[Stored items from a collection]
=== Begin Enclosure ===

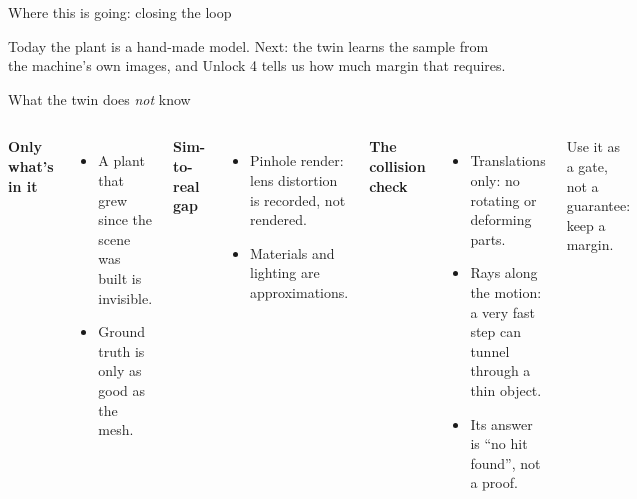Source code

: \documentclass[aspectratio=169,11pt]{beamer}
\begin{document}
\begin{frame}{Where this is going: closing the loop}
\centering
{}

\vspace{2mm}
\small Today the plant is a hand-made model. Next: the twin learns the sample from the machine's own
images, and Unlock 4 tells us how much margin that requires.
\end{frame}

\begin{frame}{What the twin does \emph{not} know}
\begin{columns}[t]
\textbf{Only what's in it}
\begin{itemize}\small
  \item A plant that grew since the scene was built is invisible.
  \item Ground truth is only as good as the mesh.
\end{itemize}
\vspace{2mm}
\textbf{Sim-to-real gap}
\begin{itemize}\small
  \item Pinhole render: lens distortion is recorded, not rendered.
  \item Materials and lighting are approximations.
\end{itemize}
\textbf{The collision check}
\begin{itemize}\small
  \item Translations only: no rotating or deforming parts.
  \item Rays along the motion: a very fast step can tunnel through a thin object.
  \item Its answer is ``no hit found'', not a proof.
\end{itemize}
\vspace{2mm}
\alert{Use it as a gate, not a guarantee: keep a margin.}
\end{columns}
\end{frame}
\end{document}
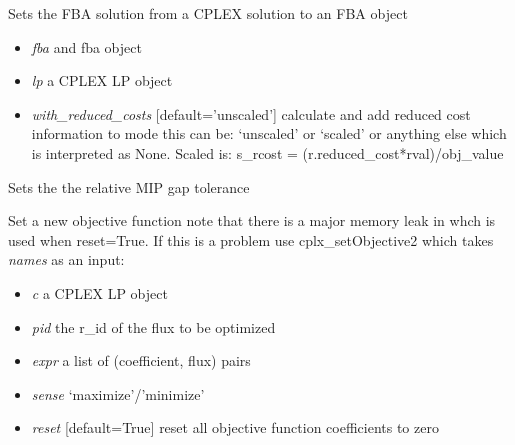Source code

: \documentclass[a4paper,11pt,english]{sphinxmanual}
\begin{document}

\begin{fulllineitems}
\label{modules_doc:cbmpy.CBCPLEX.cplx_setFBAsolutionToModel}
Sets the FBA solution from a CPLEX solution to an FBA object
\begin{itemize}
\item {} 
\emph{fba} and fba object

\item {} 
\emph{lp} a CPLEX LP object

\item {} 
\emph{with\_reduced\_costs} {[}default='unscaled'{]} calculate and add reduced cost information to mode this can be: `unscaled' or `scaled'
or anything else which is interpreted as None. Scaled is: s\_rcost = (r.reduced\_cost*rval)/obj\_value

\end{itemize}

\end{fulllineitems}


\begin{fulllineitems}
\label{modules_doc:cbmpy.CBCPLEX.cplx_setMIPGapTolerance}
Sets the the relative MIP gap tolerance

\end{fulllineitems}


\begin{fulllineitems}
\label{modules_doc:cbmpy.CBCPLEX.cplx_setObjective}
Set a new objective function note that there is a major memory leak in
 whch is used when reset=True. If this is a problem
use cplx\_setObjective2 which takes \emph{names} as an input:
\begin{itemize}
\item {} 
\emph{c} a CPLEX LP object

\item {} 
\emph{pid} the r\_id of the flux to be optimized

\item {} 
\emph{expr} a list of (coefficient, flux) pairs

\item {} 
\emph{sense} `maximize'/'minimize'

\item {} 
\emph{reset} {[}default=True{]} reset all objective function coefficients to zero

\end{itemize}

\end{fulllineitems}
\end{document}
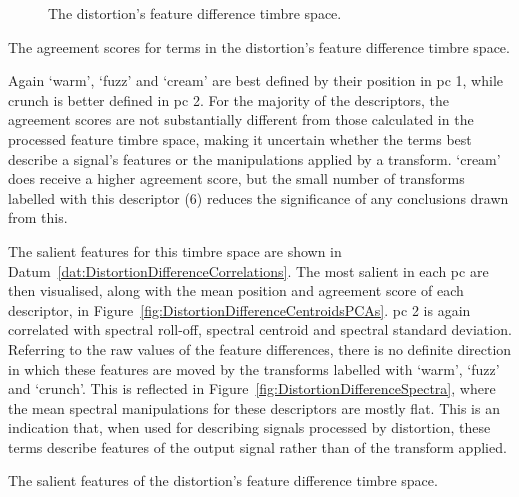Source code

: \begin{figure}[h!]
{					\label{fig:DistortionDifferencePCA3-2}
				}
				\caption{The distortion's feature difference timbre space.}
				\label{fig:DistortionDifferencePCAs}
			\end{figure}

			\begin{table}[h!]
				\centering
				
				\centering
				\caption{The agreement scores for terms in the 
					 distortion's feature difference timbre space.}
				\label{tab:DistortionDifferenceAgreements}
			\end{table}

			Again `warm', `fuzz' and `cream' are best defined by their position in \acrshort{pc} 1, while
			crunch is better defined in \acrshort{pc} 2. For the majority of the descriptors, the agreement
			scores are not substantially different from those calculated in the processed feature timbre space,
			making it uncertain whether the terms best describe a signal's features or the manipulations
			applied by a transform. `cream' does receive a higher agreement score, but the small number of
			transforms labelled with this descriptor (6) reduces the significance of any conclusions drawn from
			this.

			The salient features for this timbre space are shown in
			Datum~\ref{dat:DistortionDifferenceCorrelations}. The most salient in each \acrshort{pc} are then
			visualised, along with the mean position and agreement score of each descriptor, in
			Figure~\ref{fig:DistortionDifferenceCentroidsPCAs}. \acrshort{pc} 2 is again correlated with
			spectral roll-off, spectral centroid and spectral standard deviation.  Referring to the raw values
			of the feature differences, there is no definite direction in which these features are moved by the
			transforms labelled with `warm', `fuzz' and `crunch'. This is reflected in
			Figure~\ref{fig:DistortionDifferenceSpectra}, where the mean spectral manipulations for these
			descriptors are mostly flat. This is an indication that, when used for describing signals processed
			by distortion, these terms describe features of the output signal rather than of the transform
			applied.

			\begin{datum}[h!]
				\centering
				\begin{minipage}{0.9\textwidth}
					
				\end{minipage}
				\caption{The salient features of the distortion's
					 feature difference timbre space.}
				\label{dat:DistortionDifferenceCorrelations}
			\end{datum}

=== End Enclosure ===

If a line above includes the string "labelled", pick it out.

### OUTPUT OF THE EXERCISE
			transforms labelled with this descriptor (6) reduces the significance of any conclusions drawn from
			transforms labelled with `warm', `fuzz' and `crunch'. This is reflected in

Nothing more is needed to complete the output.